Records for the exercise: Begin
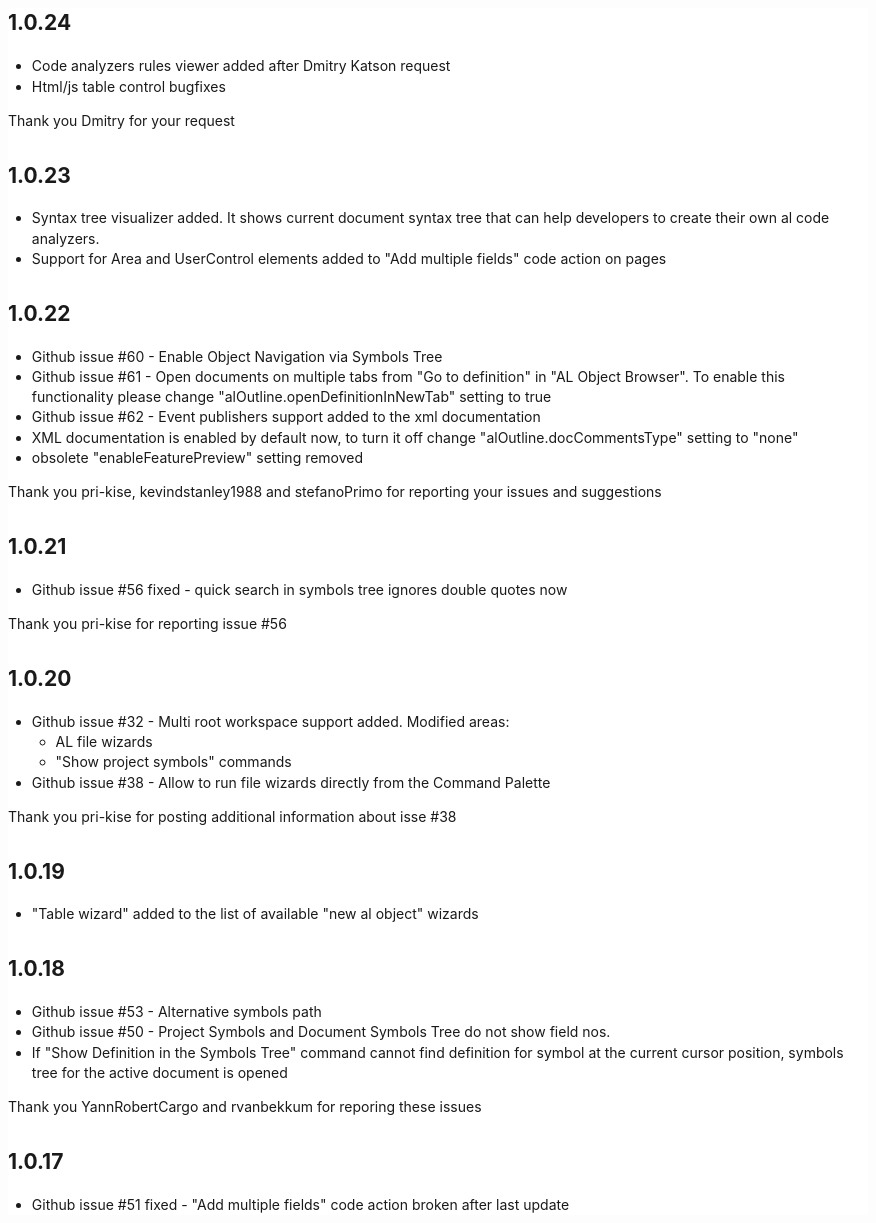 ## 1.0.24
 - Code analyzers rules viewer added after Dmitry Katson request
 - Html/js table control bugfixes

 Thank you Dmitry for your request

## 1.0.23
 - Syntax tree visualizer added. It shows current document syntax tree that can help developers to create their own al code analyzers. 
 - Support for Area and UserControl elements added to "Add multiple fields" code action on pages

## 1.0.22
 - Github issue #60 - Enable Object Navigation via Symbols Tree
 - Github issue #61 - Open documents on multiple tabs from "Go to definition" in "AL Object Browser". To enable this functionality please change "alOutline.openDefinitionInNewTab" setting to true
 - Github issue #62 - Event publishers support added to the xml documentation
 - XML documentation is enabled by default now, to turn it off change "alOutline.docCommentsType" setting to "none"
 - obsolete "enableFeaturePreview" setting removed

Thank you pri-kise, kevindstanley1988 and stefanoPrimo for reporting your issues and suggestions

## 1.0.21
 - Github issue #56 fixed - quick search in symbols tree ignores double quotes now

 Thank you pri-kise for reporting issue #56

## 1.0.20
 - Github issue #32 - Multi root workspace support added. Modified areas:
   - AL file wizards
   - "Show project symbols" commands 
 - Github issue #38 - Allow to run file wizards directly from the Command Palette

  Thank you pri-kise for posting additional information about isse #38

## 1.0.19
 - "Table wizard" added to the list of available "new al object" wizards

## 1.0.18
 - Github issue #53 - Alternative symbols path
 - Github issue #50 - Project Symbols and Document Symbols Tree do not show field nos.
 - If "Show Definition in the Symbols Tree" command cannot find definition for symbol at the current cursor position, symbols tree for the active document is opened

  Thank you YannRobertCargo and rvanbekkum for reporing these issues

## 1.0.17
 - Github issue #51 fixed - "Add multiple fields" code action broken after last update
Records for the exercise: End
Set down, unchanged, the line that contains "- Github issue #56" together with every later line in the records, through the last one.

Exercise output ▸
 - Github issue #56 fixed - quick search in symbols tree ignores double quotes now

 Thank you pri-kise for reporting issue #56

## 1.0.20
 - Github issue #32 - Multi root workspace support added. Modified areas:
   - AL file wizards
   - "Show project symbols" commands 
 - Github issue #38 - Allow to run file wizards directly from the Command Palette

  Thank you pri-kise for posting additional information about isse #38

## 1.0.19
 - "Table wizard" added to the list of available "new al object" wizards

## 1.0.18
 - Github issue #53 - Alternative symbols path
 - Github issue #50 - Project Symbols and Document Symbols Tree do not show field nos.
 - If "Show Definition in the Symbols Tree" command cannot find definition for symbol at the current cursor position, symbols tree for the active document is opened

  Thank you YannRobertCargo and rvanbekkum for reporing these issues

## 1.0.17
 - Github issue #51 fixed - "Add multiple fields" code action broken after last update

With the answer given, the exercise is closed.